Work instruction. Show all lines below holding the string "Mesure".

Provided material.

=== Section Start ===

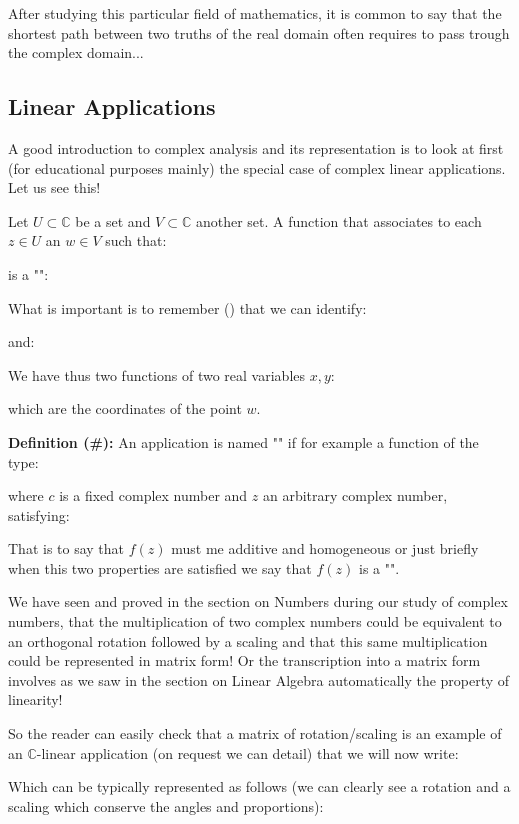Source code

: After studying this particular field of mathematics, it is common to say that the shortest path between two truths of the real domain often requires to pass trough the complex domain...

\subsection{Linear Applications}

A good introduction to complex analysis and its representation is to look at first (for educational purposes mainly) the special case of complex linear applications. Let us see this!

Let $U \subset \mathbb{C}$ be a set and $V \subset \mathbb{C}$ another set. A function that associates to each $z \in U$ an $w \in V$ such that:
	
is a "":
	
What is important is to remember () that we can identify:
	
and:
	
We have thus two functions of two real variables $x, y$:
	
which are the coordinates of the point $w$.

\textbf{Definition (\#\mydef):} An application is named "" if for example a function of the type:
	
where $c$ is a fixed complex number and $z$ an arbitrary complex number, satisfying:
	

That is to say that $f(z)$ must me additive and homogeneous or just briefly when this two properties are satisfied we say that $f(z)$ is a "".

We have seen and proved in the section on Numbers during our study of complex numbers, that the multiplication of two complex numbers could be equivalent to an orthogonal rotation followed by a scaling and that this same multiplication could be represented in matrix form! Or the transcription into a matrix form involves as we saw in the section on Linear Algebra automatically  the property of linearity!

So the reader can easily check that a matrix of rotation/scaling is an example of an $\mathbb{C}$-linear application (on request we can detail) that we will now write:
	
Which can be typically represented as follows (we can clearly see a rotation and a scaling which conserve the angles and proportions):

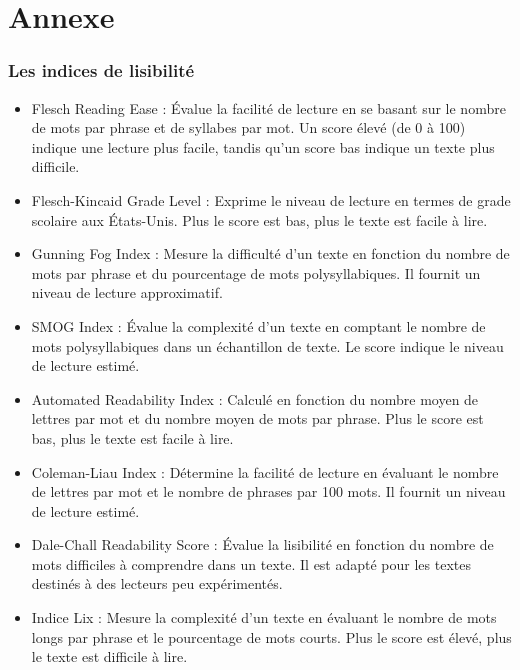 \documentclass[12pt,a4paper,oneside,titlepage]{book} %
\begin{document}
	
	\pagebreak


	\part{Annexe}
	\section*{Les indices de lisibilité}
\begin{itemize}
		
	\item Flesch Reading Ease : Évalue la facilité de lecture en se basant sur le nombre de mots par phrase et de syllabes par mot. Un score élevé (de 0 à 100) indique une lecture plus facile, tandis qu'un score bas indique un texte plus difficile.
	
	\item Flesch-Kincaid Grade Level : Exprime le niveau de lecture en termes de grade scolaire aux États-Unis. Plus le score est bas, plus le texte est facile à lire.
	
	\item Gunning Fog Index : Mesure la difficulté d'un texte en fonction du nombre de mots par phrase et du pourcentage de mots polysyllabiques. Il fournit un niveau de lecture approximatif.
	
	\item SMOG Index : Évalue la complexité d'un texte en comptant le nombre de mots polysyllabiques dans un échantillon de texte. Le score indique le niveau de lecture estimé.
	
	\item Automated Readability Index : Calculé en fonction du nombre moyen de lettres par mot et du nombre moyen de mots par phrase. Plus le score est bas, plus le texte est facile à lire.
	
	\item Coleman-Liau Index : Détermine la facilité de lecture en évaluant le nombre de lettres par mot et le nombre de phrases par 100 mots. Il fournit un niveau de lecture estimé.
	
	\item Dale-Chall Readability Score : Évalue la lisibilité en fonction du nombre de mots difficiles à comprendre dans un texte. Il est adapté pour les textes destinés à des lecteurs peu expérimentés.
	
	\item Indice Lix : Mesure la complexité d'un texte en évaluant le nombre de mots longs par phrase et le pourcentage de mots courts. Plus le score est élevé, plus le texte est difficile à lire.


\end{itemize}	
\end{document}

=== Section End ===

Solution below.
	\item Gunning Fog Index : Mesure la difficulté d'un texte en fonction du nombre de mots par phrase et du pourcentage de mots polysyllabiques. Il fournit un niveau de lecture approximatif.
	\item Indice Lix : Mesure la complexité d'un texte en évaluant le nombre de mots longs par phrase et le pourcentage de mots courts. Plus le score est élevé, plus le texte est difficile à lire.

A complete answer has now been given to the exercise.